Ex-FDA Commissioner: Drug companies touted opioids as safe and effective

Drug companies hoping to increase sales of opioids began touting the drugs as safe and effective for migraines, back pain, and other chronic conditions in the 1990s, even though their products were more effective than previous drugs, the former food commissioner said and Drug Administration Administration Thursday in Central Islip.

Sales soared – as did substance abuse and fatal overdoses, said David Kessler, an expert witness for Nassau, Suffolk and New York State, which sued seven drug manufacturers and distributors for allegedly causing the opioid epidemic that hit thousands of Long Island has finished living in recent years.

“The more drugs that are prescribed, the more abuse there is,” said Kessler in a video investigation recorded in January that was presented to the jury in a landmark dispute in Suffolk.

Before the 1990s, Kessler said, doctors were suspicious of opioid pain relievers because of the high risk of addiction, abuse, and overdose. Doctors limited opioid use to cancer patients and others who were in severe pain.

That all changed in the 1990s when pharmaceutical companies – including defendants Teva Pharmaceuticals, Endo Pharmaceuticals, and Allergan Finance and their subsidiaries – claimed they had developed new products that had minimal risk of addiction or abuse. These products could be used to safely treat headaches, arthritis, and other ailments, Kessler said.
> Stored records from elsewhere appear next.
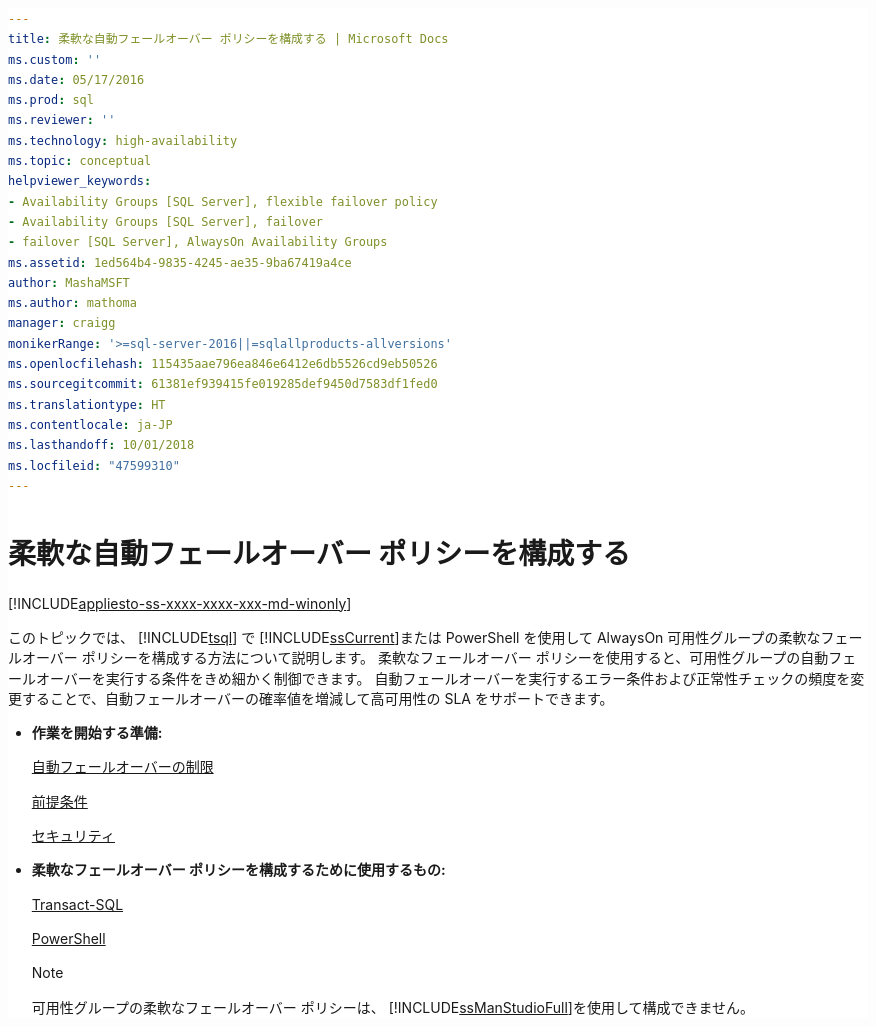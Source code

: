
 ```yaml
---
title: 柔軟な自動フェールオーバー ポリシーを構成する | Microsoft Docs
ms.custom: ''
ms.date: 05/17/2016
ms.prod: sql
ms.reviewer: ''
ms.technology: high-availability
ms.topic: conceptual
helpviewer_keywords:
- Availability Groups [SQL Server], flexible failover policy
- Availability Groups [SQL Server], failover
- failover [SQL Server], AlwaysOn Availability Groups
ms.assetid: 1ed564b4-9835-4245-ae35-9ba67419a4ce
author: MashaMSFT
ms.author: mathoma
manager: craigg
monikerRange: '>=sql-server-2016||=sqlallproducts-allversions'
ms.openlocfilehash: 115435aae796ea846e6412e6db5526cd9eb50526
ms.sourcegitcommit: 61381ef939415fe019285def9450d7583df1fed0
ms.translationtype: HT
ms.contentlocale: ja-JP
ms.lasthandoff: 10/01/2018
ms.locfileid: "47599310"
---
```

# <a name="configure-flexible-automatic-failover-policy"></a>柔軟な自動フェールオーバー ポリシーを構成する

[!INCLUDE[appliesto-ss-xxxx-xxxx-xxx-md-winonly](../../../includes/appliesto-ss-xxxx-xxxx-xxx-md-winonly.md)]

  このトピックでは、 [!INCLUDE[tsql](../../../includes/tsql-md.md)] で [!INCLUDE[ssCurrent](../../../includes/sscurrent-md.md)]または PowerShell を使用して AlwaysOn 可用性グループの柔軟なフェールオーバー ポリシーを構成する方法について説明します。 柔軟なフェールオーバー ポリシーを使用すると、可用性グループの自動フェールオーバーを実行する条件をきめ細かく制御できます。 自動フェールオーバーを実行するエラー条件および正常性チェックの頻度を変更することで、自動フェールオーバーの確率値を増減して高可用性の SLA をサポートできます。  
  
-   **作業を開始する準備:**  
  
     [自動フェールオーバーの制限](#Limitations)  
  
     [前提条件](#Prerequisites)  
  
     [セキュリティ](#Security)  
  
-   **柔軟なフェールオーバー ポリシーを構成するために使用するもの:**  
  
     [Transact-SQL](#TsqlProcedure)  
  
     [PowerShell](#PowerShellProcedure)  
  
    > [!NOTE]  
    >  可用性グループの柔軟なフェールオーバー ポリシーは、 [!INCLUDE[ssManStudioFull](../../../includes/ssmanstudiofull-md.md)]を使用して構成できません。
Those claims, Kessler said, violated FDA regulations because they were not truthful or accurate.

Kessler, now head of President Joe Biden’s Task Force on Development and Distribution of Vaccines for COVID-19, was FDA commissioner from 1990 to 1997. He is best known for his efforts to streamline the AIDS drug approval or rejection process and the tobacco and dietary supplement industries.

Sign up for the Classroom newsletter.

The pandemic has changed education on Long Island. Find out how.

By clicking on Register, you agree to our privacy policy.

State and county officials hope to hold the defendants accountable for the death and misery caused by the opioid epidemic and get back millions of dollars for treatment, recovery and prevention.

Attorneys for drug manufacturers and distributors have stated that their customers are not responsible for the opioid epidemic, arguing that they followed all regulations and were scapegoated for the actions of health officials who promoted opioid use, doctors who did the pain relievers overly prescribed and other forces beyond their own control.

Suffolk County attorney Jayne Conroy played a video for Kessler in which Carol Ammon, CEO of Endo, spoke about how the company was targeting “thought leaders” – influential doctors and researchers – to drive changes in pain management increase sales.

“That was one of the key elements that led to the epidemic,” said Kessler, who said the pharmaceutical industry’s campaign to undermine the opioid warning “changed the practice of medicine.”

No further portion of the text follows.